But the White House’s decision to interpret his recess appointment powers more broadly than other presidents have has created a procedural conundrum for the Senate.

Senate Republicans raised questions about the procedure in place to prevent recess appointments. Senate Majority Leader Harry Reid (D-Nev.) pioneered the use of pro forma sessions to keep Congress in session in order to keep President George W. Bush from making appointments while Congress was recessed.

Bush, however, never challenged the procedure as Obama did with the Cordray nomination today.

Traditionally, presidents have waited for more than a week after Congress has officially adjourned for recess before using their constitutional power to temporarily install a nominee in an administrative or judicial post. Some legal scholars have long argued the recess appointment power is vaguely outlined and allows presidents some wiggle room.

In this case, Congress was not even officially recessed because the chambers had not agreed to a formal adjournment resolution allowing both to be out of session for more than three days. That has forced the House and Senate to gavel themselves into session for pro forma sessions every three days. During those sessions, no legislative business is conducted.

A Senate Democratic aide said that Cordray’s nomination and the level of Republican obstruction warranted the challenge.

“This is a situation where Republicans have said on the record that they believe Mr.

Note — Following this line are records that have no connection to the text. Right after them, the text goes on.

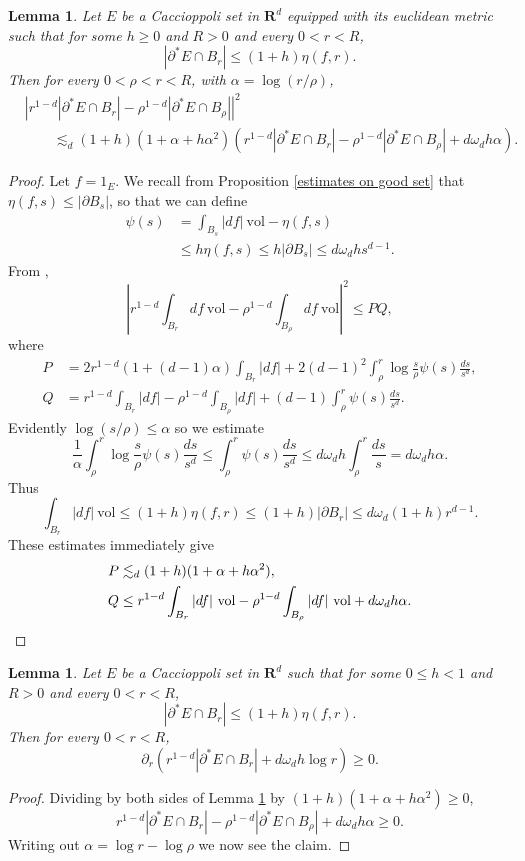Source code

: \documentclass[reqno,12pt,letterpaper]{amsart}
\newcommand{\RR}{\mathbf{R}}
\newcommand{\vol}{\mathrm{vol}}
\newtheorem{lemma}[theorem]{Lemma}
\theoremstyle{definition}
\numberwithin{equation}{section}
\begin{document}
\begin{lemma}\label{approximate monotonicity}
Let $E$ be a Caccioppoli set in $\RR^d$ equipped with its euclidean metric such that for some $h \geq 0$ and $R > 0$ and every $0 < r < R$,
$$|\partial^* E \cap B_r| \leq (1 + h)\eta(f, r).$$
Then for every $0 < \rho < r < R$, with $\alpha = \log(r/\rho)$,
\begin{align*}
&\left|r^{1 - d} |\partial^* E \cap B_r| - \rho^{1 - d} |\partial^* E \cap B_\rho|\right|^2 \\
&\qquad \lesssim_d (1 + h)(1 + \alpha + h\alpha^2) \left(r^{1 - d} |\partial^* E \cap B_r| - \rho^{1 - d} |\partial^* E \cap B_\rho| + d\omega_d h \alpha\right).
\end{align*}
\end{lemma}
\begin{proof}
Let $f = 1_E$.
We recall from Proposition \ref{estimates on good set} that $\eta(f, s) \leq |\partial B_s|$, so that we can define
\begin{align*}
\psi(s) &= \int_{B_s} |df|~\vol - \eta(f, s)\\
&\leq h\eta(f, s) \leq h|\partial B_s| \leq d\omega_d hs^{d - 1}.
\end{align*}
From \cite[Proposition 5.12]{Giusti77},
$$\left|r^{1 - d} \int_{B_r} df ~\vol - \rho^{1 - d} \int_{B_\rho} df ~\vol\right|^2 \leq PQ,$$
where
\begin{align*}
P &= 2r^{1 - d}(1 + (d - 1)\alpha) \int_{B_r} |df| + 2(d - 1)^2 \int_\rho^r \log \frac{s}{\rho} \psi(s) \frac{ds}{s^d},\\
Q &= r^{1 - d} \int_{B_r} |df| - \rho^{1 - d} \int_{B_\rho} |df| + (d - 1)\int_\rho^r \psi(s) \frac{ds}{s^d}.
\end{align*}
Evidently $\log(s/\rho) \leq \alpha$ so we estimate
$$\frac{1}{\alpha} \int_\rho^r \log \frac{s}{\rho} \psi(s) \frac{ds}{s^d} \leq \int_\rho^r \psi(s) \frac{ds}{s^d} \leq d\omega_d h \int_\rho^r \frac{ds}{s} = d\omega_d h\alpha.$$
Thus
$$\int_{B_r} |df|~\vol \leq (1 + h)\eta(f, r) \leq (1 + h)|\partial B_r| \leq d\omega_d(1 + h) r^{d - 1}.$$
These estimates immediately give
\begin{align*}
P &\lesssim_d (1 + h)(1 + \alpha + h\alpha^2),\\
Q &\leq r^{1 - d} \int_{B_r} |df|~\vol - \rho^{1 - d} \int_{B_\rho} |df|~\vol + d\omega_d h\alpha. \qedhere
\end{align*}
\end{proof}

\begin{lemma}\label{approximate monotonicity 2}
Let $E$ be a Caccioppoli set in $\RR^d$ such that for some $0 \leq h < 1$ and $R > 0$ and every $0 < r < R$,
$$|\partial^* E \cap B_r| \leq (1 + h)\eta(f, r).$$
Then for every $0 < r < R$,
$$\partial_r \left(r^{1 - d} |\partial^* E \cap B_r| + d\omega_d h \log r\right) \geq 0.$$
\end{lemma}
\begin{proof}
Dividing by both sides of Lemma \ref{approximate monotonicity} by $(1 + h)(1 + \alpha + h\alpha^2) \geq 0$,
$$r^{1 - d} |\partial^* E \cap B_r| - \rho^{1 - d} |\partial^* E \cap B_\rho| + d\omega_d h \alpha \geq 0.$$
Writing out $\alpha = \log r - \log \rho$ we now see the claim.
\end{proof}
\end{document}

Cordray is qualified, and they’re blocking him just to extract concessions that will benefit their friends on Wall Street,” the aide said.

Sarah Binder, a historian of Congress at George Washington University and a senior fellow at the Brookings Institution, said in a blog post that she thinks it is probably a legal appointment.

“Although Republicans will likely challenge the appointment in court, it’s hard for me to see the Cordray appointment as more than an aggressive use of executive power in face of the opposition’s foot-dragging over confirming a nominee to the CFPB,” Binder said in a blog post. “The Constitution doesn’t define what constitutes a valid recess for the purpose of the president’s proper exercise of the recess appointment power, leaving it open to interpretation.”

She added that the White House also likely made the political calculation that there was more upside than downside for Democrats from the appointment, giving them another opportunity to position themselves as a friend of middle-class consumers and opposed to wealthy Wall Street banks.

“Certainly it fits the president’s electoral strategy of championing the rights of consumers as an advocate of the middle class and painting the GOP as a defender of dishonest financial lenders,” Binder continued.